Sumber Dana Masjid Konsultat Pemuda
Ketika pandemi Covid-19 mulai mereda, program Prasmanan Gratis pun berhenti. Maulana dan Surohadi kemudian membuat program yang sifatnya lebih masif. Meluncurlah program sarapan gratis yang diadakan sehabis salat Subuh, program WMG Peka (Warung Makan Gratis Peduli Kanker Anak), serta program Dumata (Dukung Masjid Tetangga) yang menyediakan makan gratis bagi anak dan masyarakat sekitar setiap hari.
“Makanya program kami isinya banyak makannya. Sehari kami mesti menyediakan 500-600 porsi makanan,” terang Mufri.
Saya pun kemudian bertanya, “Apakah memang program di masjid ini hanya makan-makan saja?”
“Oh tidak, kami juga menyediakan fasilitas tempat tidur gratis bagi musafir dan Rumah Dokter Gratis,” jawabnya, sekaligus membeberkan program lain yang tak cuma urusan makan.
Rumah Dokter Gratis adalah program yang menyediakan fasilitas kesehatan gratis berupa cek tekanan darah, berat badan, tinggi badan, kadar gula darah, kolesterol, konsultasi kesehatan daring, serta praktik dokter.

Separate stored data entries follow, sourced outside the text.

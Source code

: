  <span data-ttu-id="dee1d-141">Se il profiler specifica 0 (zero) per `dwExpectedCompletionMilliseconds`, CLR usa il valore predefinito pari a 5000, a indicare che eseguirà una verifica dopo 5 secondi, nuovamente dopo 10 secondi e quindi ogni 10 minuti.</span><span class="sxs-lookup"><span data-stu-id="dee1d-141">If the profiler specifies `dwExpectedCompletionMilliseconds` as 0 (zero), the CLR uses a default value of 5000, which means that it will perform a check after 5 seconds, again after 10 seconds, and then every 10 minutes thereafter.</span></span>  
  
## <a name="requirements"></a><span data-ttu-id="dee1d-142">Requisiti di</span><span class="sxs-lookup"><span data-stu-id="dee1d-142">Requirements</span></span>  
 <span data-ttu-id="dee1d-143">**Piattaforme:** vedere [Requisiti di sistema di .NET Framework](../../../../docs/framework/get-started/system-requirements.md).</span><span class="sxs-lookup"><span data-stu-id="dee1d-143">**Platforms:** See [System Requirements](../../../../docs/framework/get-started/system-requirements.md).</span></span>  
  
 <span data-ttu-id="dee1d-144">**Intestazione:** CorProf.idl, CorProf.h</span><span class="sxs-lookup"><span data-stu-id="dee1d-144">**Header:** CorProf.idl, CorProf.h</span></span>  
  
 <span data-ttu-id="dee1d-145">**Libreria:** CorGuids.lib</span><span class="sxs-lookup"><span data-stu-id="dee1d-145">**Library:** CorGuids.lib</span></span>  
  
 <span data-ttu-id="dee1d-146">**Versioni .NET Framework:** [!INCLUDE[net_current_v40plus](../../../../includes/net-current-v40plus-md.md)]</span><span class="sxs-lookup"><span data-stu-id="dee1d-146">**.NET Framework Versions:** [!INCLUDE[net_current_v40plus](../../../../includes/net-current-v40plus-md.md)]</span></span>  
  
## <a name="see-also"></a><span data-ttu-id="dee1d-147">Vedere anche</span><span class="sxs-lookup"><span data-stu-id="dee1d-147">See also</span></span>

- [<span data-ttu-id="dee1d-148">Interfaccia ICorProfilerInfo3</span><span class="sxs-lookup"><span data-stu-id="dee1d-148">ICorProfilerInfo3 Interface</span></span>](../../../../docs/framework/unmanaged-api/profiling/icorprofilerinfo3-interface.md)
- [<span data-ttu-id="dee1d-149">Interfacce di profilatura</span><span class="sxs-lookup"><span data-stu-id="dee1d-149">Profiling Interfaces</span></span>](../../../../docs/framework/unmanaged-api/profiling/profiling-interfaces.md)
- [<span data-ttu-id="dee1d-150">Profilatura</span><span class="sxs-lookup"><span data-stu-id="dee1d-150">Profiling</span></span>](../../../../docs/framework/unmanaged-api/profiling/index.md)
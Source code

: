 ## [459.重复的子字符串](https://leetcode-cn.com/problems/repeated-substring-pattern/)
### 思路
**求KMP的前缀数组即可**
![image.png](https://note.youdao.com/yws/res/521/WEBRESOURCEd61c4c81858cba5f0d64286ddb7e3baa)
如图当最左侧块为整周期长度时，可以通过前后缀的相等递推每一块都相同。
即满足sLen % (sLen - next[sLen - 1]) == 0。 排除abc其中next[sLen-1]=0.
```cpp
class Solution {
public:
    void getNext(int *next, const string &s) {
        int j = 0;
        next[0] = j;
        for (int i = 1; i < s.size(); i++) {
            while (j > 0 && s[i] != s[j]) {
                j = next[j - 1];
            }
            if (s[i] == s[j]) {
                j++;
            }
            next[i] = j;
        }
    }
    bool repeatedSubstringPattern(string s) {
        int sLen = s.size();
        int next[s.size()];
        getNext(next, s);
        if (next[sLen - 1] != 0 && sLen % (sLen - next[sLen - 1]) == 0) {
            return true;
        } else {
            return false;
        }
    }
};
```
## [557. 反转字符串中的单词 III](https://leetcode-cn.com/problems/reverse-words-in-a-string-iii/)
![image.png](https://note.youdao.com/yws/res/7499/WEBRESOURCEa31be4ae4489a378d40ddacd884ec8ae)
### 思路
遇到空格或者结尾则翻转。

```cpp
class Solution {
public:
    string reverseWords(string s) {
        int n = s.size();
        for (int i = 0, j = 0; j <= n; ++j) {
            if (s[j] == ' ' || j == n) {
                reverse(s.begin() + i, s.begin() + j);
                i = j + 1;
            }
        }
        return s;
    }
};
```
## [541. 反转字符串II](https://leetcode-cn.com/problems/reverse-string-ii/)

Untuk menjalankan program sebanyak itu, dana yang dihimpun berasal dari banyak kantong. Selain mengandalkan sokongan dana dari keluarga Maulana dan Surohadi, program tersebut ditunjang oleh infak masjid dan kelenceng, kotak kecil yang diedarkan di masyarakat sekitar.
Ada juga dana yang diperoleh dari branding melalui media sosial. Akan tetapi, Mufri menegaskan bahwa pihak Masjid Konsultat Pemuda tak pernah meminta sedekah secara daring, misalnya dengan menuliskan rekening di media sosialnya. Yang mereka lakukan hanya mengunggah dokumentasi kegiatan serta cerita orang yang pernah datang berkunjung.

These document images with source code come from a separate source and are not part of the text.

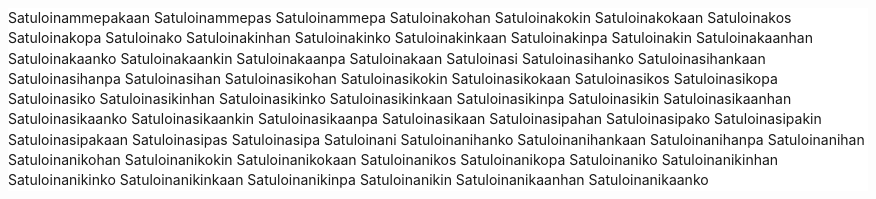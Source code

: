 Satuloinammepakaan
Satuloinammepas
Satuloinammepa
Satuloinakohan
Satuloinakokin
Satuloinakokaan
Satuloinakos
Satuloinakopa
Satuloinako
Satuloinakinhan
Satuloinakinko
Satuloinakinkaan
Satuloinakinpa
Satuloinakin
Satuloinakaanhan
Satuloinakaanko
Satuloinakaankin
Satuloinakaanpa
Satuloinakaan
Satuloinasi
Satuloinasihanko
Satuloinasihankaan
Satuloinasihanpa
Satuloinasihan
Satuloinasikohan
Satuloinasikokin
Satuloinasikokaan
Satuloinasikos
Satuloinasikopa
Satuloinasiko
Satuloinasikinhan
Satuloinasikinko
Satuloinasikinkaan
Satuloinasikinpa
Satuloinasikin
Satuloinasikaanhan
Satuloinasikaanko
Satuloinasikaankin
Satuloinasikaanpa
Satuloinasikaan
Satuloinasipahan
Satuloinasipako
Satuloinasipakin
Satuloinasipakaan
Satuloinasipas
Satuloinasipa
Satuloinani
Satuloinanihanko
Satuloinanihankaan
Satuloinanihanpa
Satuloinanihan
Satuloinanikohan
Satuloinanikokin
Satuloinanikokaan
Satuloinanikos
Satuloinanikopa
Satuloinaniko
Satuloinanikinhan
Satuloinanikinko
Satuloinanikinkaan
Satuloinanikinpa
Satuloinanikin
Satuloinanikaanhan
Satuloinanikaanko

“Dari situlah kemudian banyak orang bersimpati dan sedekah mengalir ke Masjid Konsultat Pemuda. Tapi pada intinya, kami menerima segala jenis sedekah. Entah itu makanan atau kopi, kami akan menerimanya,” aku Mufri pada saya.
Menebar Manfaat bagi Masyarakat
Mufri bersyukur karena kini Masjid Konsultat Pemuda telah memiliki tiga cabang yang tersebar dari Surabaya, Banyuwangi, hingga Pasuruan.

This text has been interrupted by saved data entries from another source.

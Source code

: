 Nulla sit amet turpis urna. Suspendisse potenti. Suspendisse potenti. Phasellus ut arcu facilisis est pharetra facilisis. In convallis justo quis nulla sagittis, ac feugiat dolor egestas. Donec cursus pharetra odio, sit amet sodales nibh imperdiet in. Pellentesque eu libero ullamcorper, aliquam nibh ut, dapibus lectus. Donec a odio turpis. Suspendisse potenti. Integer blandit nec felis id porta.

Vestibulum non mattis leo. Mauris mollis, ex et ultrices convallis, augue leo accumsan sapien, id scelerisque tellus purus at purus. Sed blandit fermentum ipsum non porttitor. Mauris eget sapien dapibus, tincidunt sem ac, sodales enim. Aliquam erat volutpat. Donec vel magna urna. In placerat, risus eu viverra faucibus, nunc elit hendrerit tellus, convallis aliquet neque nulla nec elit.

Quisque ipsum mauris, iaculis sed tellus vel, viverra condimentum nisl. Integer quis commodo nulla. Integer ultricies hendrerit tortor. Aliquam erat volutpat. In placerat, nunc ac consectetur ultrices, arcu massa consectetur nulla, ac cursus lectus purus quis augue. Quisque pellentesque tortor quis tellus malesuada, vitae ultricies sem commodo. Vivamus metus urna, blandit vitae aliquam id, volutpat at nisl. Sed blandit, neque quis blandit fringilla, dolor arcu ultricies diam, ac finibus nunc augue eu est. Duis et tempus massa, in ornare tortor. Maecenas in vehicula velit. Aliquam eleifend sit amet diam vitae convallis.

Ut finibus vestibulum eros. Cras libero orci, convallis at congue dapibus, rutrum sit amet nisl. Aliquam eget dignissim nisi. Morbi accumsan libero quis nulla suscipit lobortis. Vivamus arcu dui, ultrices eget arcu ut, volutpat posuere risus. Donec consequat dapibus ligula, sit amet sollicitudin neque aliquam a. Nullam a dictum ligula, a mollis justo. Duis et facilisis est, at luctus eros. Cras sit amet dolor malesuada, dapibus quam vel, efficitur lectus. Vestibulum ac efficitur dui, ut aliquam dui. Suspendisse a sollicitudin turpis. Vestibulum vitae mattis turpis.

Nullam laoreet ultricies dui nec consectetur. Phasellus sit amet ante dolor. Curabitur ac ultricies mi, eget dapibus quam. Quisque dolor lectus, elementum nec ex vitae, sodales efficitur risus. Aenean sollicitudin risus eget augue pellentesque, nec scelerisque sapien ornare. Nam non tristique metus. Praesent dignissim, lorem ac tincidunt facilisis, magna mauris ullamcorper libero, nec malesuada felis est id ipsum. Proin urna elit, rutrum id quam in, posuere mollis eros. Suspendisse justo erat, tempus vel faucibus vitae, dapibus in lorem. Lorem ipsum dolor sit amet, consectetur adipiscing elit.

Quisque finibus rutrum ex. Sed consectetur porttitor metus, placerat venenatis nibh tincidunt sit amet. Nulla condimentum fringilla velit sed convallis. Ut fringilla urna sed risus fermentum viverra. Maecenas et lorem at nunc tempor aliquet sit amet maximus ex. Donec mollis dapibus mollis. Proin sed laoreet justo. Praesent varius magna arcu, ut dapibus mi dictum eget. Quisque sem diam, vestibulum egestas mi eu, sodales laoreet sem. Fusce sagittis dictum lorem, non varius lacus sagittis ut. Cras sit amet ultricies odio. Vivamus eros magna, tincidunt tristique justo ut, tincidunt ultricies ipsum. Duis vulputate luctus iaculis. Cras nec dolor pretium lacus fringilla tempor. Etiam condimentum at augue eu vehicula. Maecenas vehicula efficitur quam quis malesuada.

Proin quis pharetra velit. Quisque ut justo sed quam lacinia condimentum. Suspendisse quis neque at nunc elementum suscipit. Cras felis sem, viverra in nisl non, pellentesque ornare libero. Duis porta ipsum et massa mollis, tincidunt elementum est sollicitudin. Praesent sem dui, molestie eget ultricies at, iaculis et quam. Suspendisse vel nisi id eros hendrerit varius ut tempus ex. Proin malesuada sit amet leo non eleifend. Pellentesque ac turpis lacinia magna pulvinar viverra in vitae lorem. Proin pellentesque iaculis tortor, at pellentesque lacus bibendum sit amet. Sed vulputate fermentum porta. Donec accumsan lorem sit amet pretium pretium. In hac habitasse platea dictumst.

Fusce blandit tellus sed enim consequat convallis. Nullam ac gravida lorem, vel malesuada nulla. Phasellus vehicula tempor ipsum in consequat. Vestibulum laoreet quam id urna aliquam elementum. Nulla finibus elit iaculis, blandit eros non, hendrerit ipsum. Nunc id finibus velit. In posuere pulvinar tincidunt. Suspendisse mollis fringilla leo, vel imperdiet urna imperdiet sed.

“Untuk yang di Surabaya letaknya di Klampis Ngasem, Ngagel, dengan fokus pada muamalah atau bisnis. Untuk yang di Banyuwangi, kami fokus pada pendidikan. Di sana kami memiliki 60 santri yang menghafal Al Qur’an. Sementara itu, yang di Pasuruan fokus pada ketahanan pangan. Alhamdulillah kami sudah memiliki 4 hektar sawah, 1.000 pohon pepaya, dan 32 kambing. Hasil panen dari Pasuruan itu, kami alokasikan buat kebutuhan di masjid ini,” bebernya.
Meski begitu, Mufri dan masjid yang dikelolanya tak akan berhenti di program itu saja. Pihaknya berencana membuka cabang di 1.154 masjid yang tersebar di seluruh kota yang ada di Indonesia.
“Sebabnya, bukan hanya masyarakat Surabaya yang butuh pangan gratis, kesehatan gratis, dan juga pendidikan gratis. Masih banyak orang di kota lain yang belum memiliki akses akan hal itu,” imbuhnya.
Saya pun kembali bertanya, “Sebelum melangkah lebih jauh ke sana, mengapa masjid ini tidak dibangun lebih besar lagi?”
Mufri mengakui bahwa masjid tersebut memang kecil. Ukurannya hanya 3 x 15 meter. Tapi, baginya, yang penting bisa buat untuk beribadah, bersujud kepada Allah Swt.
Bukan ukurannya yang penting, melainkan pengaruh yang ditebar untuk masyarakat sekitar.
"Dan itu yang menjadi tujuan utama kami [memberikan manfaat sosial],” pungkas Murfi, menutup pertanyaan saya.